Il vangelo parla di comunità a partire dall’immagine della vite e dei tralci. Nell’AT la vite simboleggiava il popolo di Israele, spesso infedele al suo Dio. Nel contesto giovanneo la vite invece rappresenta Cristo, il Figlio prediletto, nel suo rapporto unico con il Padre. I tralci sono i suoi discepoli che da lui ricevono la linfa vitale. Ma in una vite i tralci hanno anche un profondo rapporto fra loro. L’immagine si comprende correttamente solo a partire dall’esperienza di una comunità riunita nel ricordo di Cristo. È proprio condividendo i suoi valori, il suo orientamento di vita, la sua mentalità che persone diverse si trovano unite. Chiunque può essere un credente in Cristo o comunque una brava persona anche se non fa parte di una comunità. Ma normalmente è in una comunità che si viene a contatto con la persona di Gesù. Questo incontro non è qualcosa di astratto, ma viene mediato dagli esempi dei suoi membri, vivi e defunti, dalle loro riflessioni, esperienze e preghiere. È nella comunità che la linfa vitale scaturita da Gesù raggiunge tutti i suoi membri. Questa linfa può essere identificata con lo Spirito santo, che è lo spirito stesso di Gesù che si comunica ai suoi discepoli. Il rapporto comunitario si attua in vari modi e con intensità diversa. Esso non è quindi superficiale, ma viene dal profondo del cuore. Non elimina le diversità di cultura e di talenti ma aiuta a superare tutti gli ostacoli che possono dividere e impedire una vera solidarietà. 

Alla luce dell’immagine della vite e dei tralci si comprende il tema dell’amore di cui si parla nella seconda lettura. In essa si dice che il comandamento di Dio è che crediamo nel nome del Figlio suo Gesù Cristo e ci amiamo gli uni gli altri…». L’amore non è un semplice sentimento ma l’espressione di una scelta di vita che si basa sulla fede e si esprime nell’impegno comune per realizzare un mondo migliore, più giusto e fraterno.

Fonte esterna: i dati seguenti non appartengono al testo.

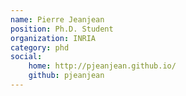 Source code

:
 ```yaml
---
name: Pierre Jeanjean
position: Ph.D. Student
organization: INRIA
category: phd 
social:
    home: http://pjeanjean.github.io/
    github: pjeanjean
---
```

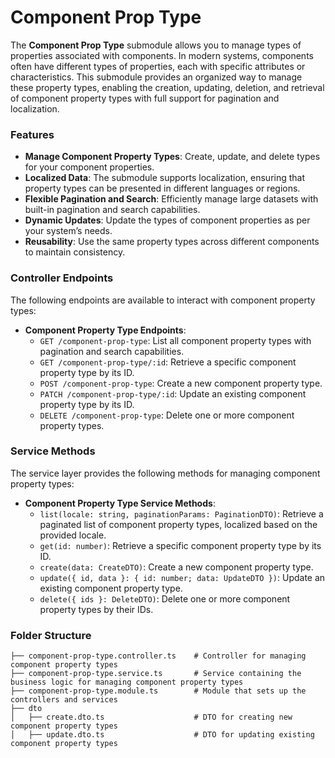 # Component Prop Type

The **Component Prop Type** submodule allows you to manage types of properties associated with components. In modern systems, components often have different types of properties, each with specific attributes or characteristics. This submodule provides an organized way to manage these property types, enabling the creation, updating, deletion, and retrieval of component property types with full support for pagination and localization.

### Features

- **Manage Component Property Types**: Create, update, and delete types for your component properties.
- **Localized Data**: The submodule supports localization, ensuring that property types can be presented in different languages or regions.
- **Flexible Pagination and Search**: Efficiently manage large datasets with built-in pagination and search capabilities.
- **Dynamic Updates**: Update the types of component properties as per your system’s needs.
- **Reusability**: Use the same property types across different components to maintain consistency.

### Controller Endpoints

The following endpoints are available to interact with component property types:

- **Component Property Type Endpoints**:
  - `GET /component-prop-type`: List all component property types with pagination and search capabilities.
  - `GET /component-prop-type/:id`: Retrieve a specific component property type by its ID.
  - `POST /component-prop-type`: Create a new component property type.
  - `PATCH /component-prop-type/:id`: Update an existing component property type by its ID.
  - `DELETE /component-prop-type`: Delete one or more component property types.

### Service Methods

The service layer provides the following methods for managing component property types:

- **Component Property Type Service Methods**:
  - `list(locale: string, paginationParams: PaginationDTO)`: Retrieve a paginated list of component property types, localized based on the provided locale.
  - `get(id: number)`: Retrieve a specific component property type by its ID.
  - `create(data: CreateDTO)`: Create a new component property type.
  - `update({ id, data }: { id: number; data: UpdateDTO })`: Update an existing component property type.
  - `delete({ ids }: DeleteDTO)`: Delete one or more component property types by their IDs.

### Folder Structure

```plaintext
├── component-prop-type.controller.ts    # Controller for managing component property types
├── component-prop-type.service.ts       # Service containing the business logic for managing component property types
├── component-prop-type.module.ts        # Module that sets up the controllers and services
├── dto
│   ├── create.dto.ts                    # DTO for creating new component property types
│   ├── update.dto.ts                    # DTO for updating existing component property types
```
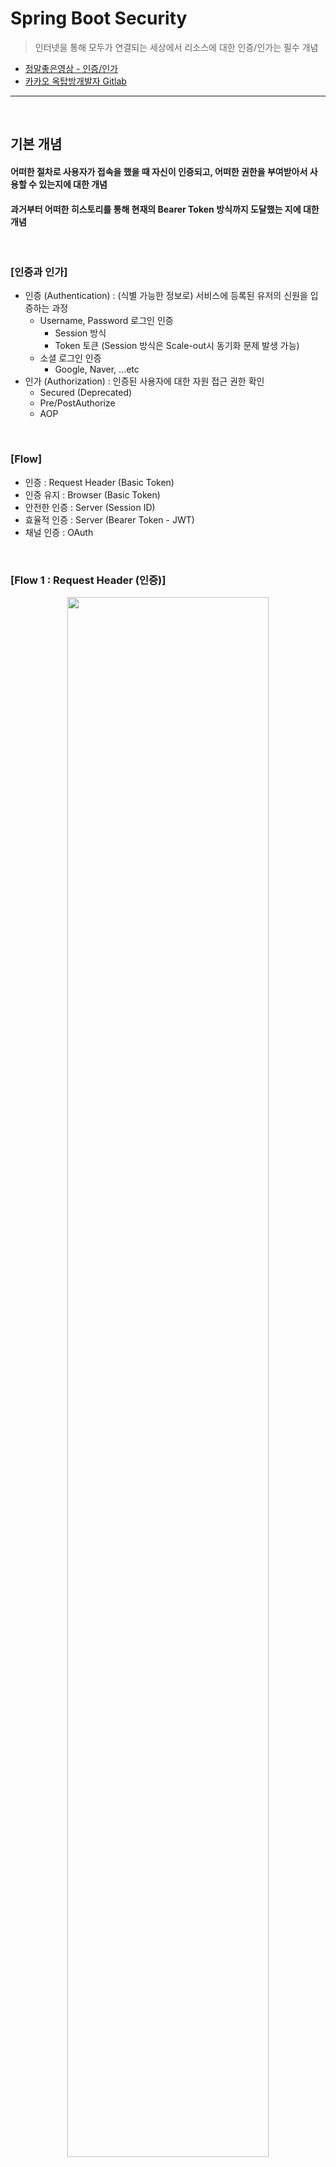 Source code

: # Spring Boot Security
> 인터넷을 통해 모두가 연결되는 세상에서 리소스에 대한 인증/인가는 필수 개념
* [정말좋은영상 - 인증/인가](https://www.youtube.com/watch?v=y0xMXlOAfss)
* [카카오 옥탑방개발자 Gitlab](https://gitlab.com/jongwons.choi/spring-boot-security-lecture/-/tree/master/)

<hr>
<br>

## 기본 개념
#### 어떠한 절차로 사용자가 접속을 했을 때 자신이 인증되고, 어떠한 권한을 부여받아서 사용할 수 있는지에 대한 개념
#### 과거부터 어떠한 히스토리를 통해 현재의 Bearer Token 방식까지 도달했는 지에 대한 개념    

<br>

### [인증과 인가]
* 인증 (Authentication) : (식별 가능한 정보로) 서비스에 등록된 유저의 신원을 입증하는 과정
  * Username, Password 로그인 인증
    * Session 방식
    * Token 토큰 (Session 방식은 Scale-out시 동기화 문제 발생 가능)
  * 소셜 로그인 인증
    * Google, Naver, ...etc
* 인가 (Authorization) : 인증된 사용자에 대한 자원 접근 권한 확인 
  * Secured (Deprecated)
  * Pre/PostAuthorize
  * AOP

<br>

### [Flow]
* 인증 : Request Header (Basic Token)
* 인증 유지 : Browser (Basic Token)
* 안전한 인증 : Server (Session ID)
* 효율적 인증 : Server (Bearer Token - JWT)
* 채널 인증 : OAuth

<br>

### [Flow 1 : Request Header (인증)]
<div align="center">
   <img width="80%" src="https://user-images.githubusercontent.com/37537227/147868177-87954dd2-64bf-4905-9615-ef488ddc7f00.png">
</div>

* 절차
    * HTTP 통신에서는 Header에 로그인 정보 (`username:password`)가 Base64로 Encoding된 값이 포함되어 전송
* 단점
    * Request Header만 사용하면, 사용자는 매번 로그인 정보를 기입해서 서비스 이용 필요

<br>

### [Flow 2 : Browser (인증 유지)]

<div align="center">
   <img width="80%" src="https://user-images.githubusercontent.com/37537227/147868118-e62e21f5-6b98-48b8-b31c-5085ba24fc80.png">
</div>

* 절차
    * Cookie, LocalStorage, SessionStorage 등에 로그인 정보를 저장하여, Browser가 자동으로 해당 정보를 Request Header에 포함하여 전송
* 장점 
    * 사용자는 매번 자신의 로그인 정보를 기입하지 않아도 됌
* 단점  
    * Browser는 항상 해킹에 취약하기에, 그대로 저장되어 있는 로그인 정보가 쉽게 노출됌

<br>

### [Flow 3 : Server (안전한 인증)]

<div align="center">
   <img width="80%" src="https://user-images.githubusercontent.com/37537227/147868329-7bd4ea03-1201-46a5-bb09-9de2b9fcdc2d.png">
   <img width="80%" src="https://user-images.githubusercontent.com/37537227/147868484-3e8947f6-ead3-433e-9978-ed1f39214595.png">
</div>

* 절차
   * 로그인 정보로 최초 로그인 시, 서버에서 SessionId 값을 클라이언트에게 발급
   * 추후에는 SessionId 값으로 인증 유지
* 장점
   * Raw한 로그인 정보가 아닌, SessionId 값을 사용하기에 해킹의 대상이 로그인 정보가 아닌 SessionId
* 단점
   * 각 서버에서 독자적으로 SessionId을 관리하면, Load Balance시 SessionId값이 매칭이 안되는 문제 발생
   * 모든 서버가 같은 로그인 서버와 연동하여 관리하면, 해당 서버에 과부하 발생하기 쉬움

<br>

### [Flow 4 : JWT Token (효율적 인증)]

<div align="center">
   <img width="80%" src="https://user-images.githubusercontent.com/37537227/147868712-93641ca3-c1b1-4884-81a9-f127dd0b27c4.png">
</div>

* 절차
   * 로그인 정보로 최초 로그인 시, 서버에서 Secret Key를 사용하여 JWT 토큰을 클라이언트에게 발급
* 장점
   * 각 서버가 Secret Key를 사용하여, Load Balance에 상관없이 인증 및 인가 절차 진행 가능
   * 만료기간과 Refresh 토큰 값을 적절히 사용하면 보안 강화 가능
* 단점
   * JWT Decode하기 쉽다

<br>
<hr>
<br>

## CSRF 공격 및 CSRF Token
#### [CSRF 좋은글](https://codevang.tistory.com/282)

<br>

### [공격 방식]
* Post 방식에서는 csrf Filter 발동

<br>
<hr>
<br>

## Spring Boot Security - Authentication 방식
#### 무수한 Filter들을 지나면서 Authentication과 Authorization 절차를 밟는 것이 주요 개념

<br>

<div align="center">
    <img width="80%" src="https://user-images.githubusercontent.com/37537227/148076463-4b71ed95-58c2-44b8-b8d9-ca59c0878056.png">
</div>

<br>

### [springSecurityFilterChain 등록 - SecurityConfig.java]
```java
@EnableWebSecurity(debug = true)
public classs SecurityConfig extends WebSecurityConfigurerAdapter {
    
    @Override
    protected void configure(HttpSecurity http) throws Exception {
        http.authorizeRequest( request -> {
            request.antMatchers("/").permitAll()
                   .anyRequest().authenticated()
                   ;
        });
    }
    
}
```
* 기본 개념
  * 무수한 각각의 Filter는 AuthenticationManager를 통해 Authentication 인증 절차 완료 후 그 결과를 SecurityContextHolder에 넣어주는 역할 수행
* @EnableWebSecurity, WebSecurityConfigurerAdapter
    * 무수한 Filter에 대한 설정이 가능한 Class
* HttpSecurity
    * http 관련 보안
* .antMatcher()
    * 해당 패턴의 리퀘스트
* .anyRequest()
    * 모든 리퀘스트

<br>

### [Authentication]

<div align="center">
    <img width="50%" src="https://user-images.githubusercontent.com/37537227/148330380-470df9ab-17ba-40e0-a902-5b1495115913.png">
</div>

```java
public getMyAuthInfo() {
    return SecurityContextHolder.getContext().getAuthentication();
}
```
* Authentication (인증)
  * Credentials : 인증을 받기 위해 필요한 정보, 비번등 (input)
  * Principal : 인증된 결과. 인증 대상 (output)
  * Details : 기타 정보, 인증에 관여된 된 주변 정보들
  * Authorities : 권한 정보들
* SecurityContextHolder (인증보관함 보관소)
  * Auth 정보를 갖고 있는 객체로 이용자는 자신의 Auth 정보 조회 가능
  * 세션 유무에 상관없이 FilterChain에서 항상 가능

<br>

### [AuthenticationProvider]

<div align="center">
    <img width="50%" src="https://user-images.githubusercontent.com/37537227/148330422-93595942-6b66-418e-b769-ab63640f0205.png">
</div>

* AuthenticationProvider (인증 제공자)
  * Authentication 객체의 Credentials 내용을 보고, 그에 상응하는 Principal 결과를 담은 Authentication 객체를 다시 반환
  * 인증 결과는 AuthenticationManager에게 리턴
* AuthenticationManager (인증 관리자)
  * AuthenticationManager Interface의 구현체 Provider Manager

<br> 

### [AuthenticationManager]

<div align="center">
    <img width="50%" alt="스크린샷 2022-01-06 오후 1 55 38" src="https://user-images.githubusercontent.com/37537227/148330437-490ac47c-1f34-40ab-a447-592cd824a564.png">
</div>

<br>

### [인증 방법]
* 메모리 사용자 인증
* Basic Token 인증
  * Base64 Encoding (Authorization : username:password)
* Bearer Token 인증
  * JWT 토큰
  * Opaque 토큰

<br>

### [메모리 사용자 인증]

<br>

### [Basic Token 인증]
```java
@EnableWebSecurity(debug = true)
public classs SecurityConfig extends WebSecurityConfigurerAdapter {
    
    @Override
    protected void configure(HttpSecurity http) throws Exception {
        http.basic();
    }
    
}
```

<br>

```java
String secretKey = Base64.getEncoder().encodeToString(SecretKey.getBytes());
```
* Client에서 Base64로 인코딩된 `username:password` 정보가 Header의 `Authorization` 키의 밸류 값으로 들어온다
* Server에서 해당 정보로 인증을 받으면, SessionId 값을 생성하여 연결을 유지하는 것이 기존부터 사용되던 방식
  * 다만, Basic Token의 경우, Base64로 Encoding되는데, Decode하기 쉽기 때문에, 이는 보안적으로 강하지 않다
  * 이러한 이유로 Basic Token에서 Bearer Token으로 넘어가게 되는 다양한 이유들 중 하나가 되었다
* 신기한 사실은 Cookie 개념은 Browser에만 존재
  * Javascript로 Cookie를 사용하는 것부터 접했기에, Mobile 환경에서는 Cookie를 사용하지 않는다는 점을 늦게 접했다
  * Native Apps like Android and IOS don't need Cookies because they are not running on top of browser라고 한다
  * Native Apps는 별도의 Session Object가 존재하여 Cookie개념이 없다

<br>

### [Bearer Token 인증]

<br>
<hr>
<br>


## JWT
#### 

<br>

### [예시]
```java
import io.jsonwebtoken.Jwts;

Jwts.builder()... //
```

Nella nostra società si rendono necessarie nuove forme di aggregazione fondate sulla solidarietà e sull’impegno per il bene comune. Ne va della qualità della vita e del funzionamento stesso della democrazia. Per essere comunità in senso proprio non basta trovarsi nello stesso luogo, fare gesti comuni, ascoltare l’esperto di turno. Ciò che è più importante è lo scambio verbale, in cui ciascuno esprime la sua visione della vita e del mondo. Il cristianesimo fornisce a questo scopo uno strumento particolarmente efficace che consiste nella fede in un progetto comune che riguarda il bene dell’individuo e di tutta la società. Questa esperienza dovrebbe esprimersi nell’assemblea domenicale; se essa non avviene, anzi se viene esclusa di proposito, vuol dire che strutturalmente qualcosa non funziona. Per recuperar questa dimsnsione è necessario creare nuovi tipi di aggregazione nei quali sia centrale il rapporto interpersonale. Solo così i cristiani potranno diventare quel lievito nella massa di cui parlava Gesù con i suoi discepoli.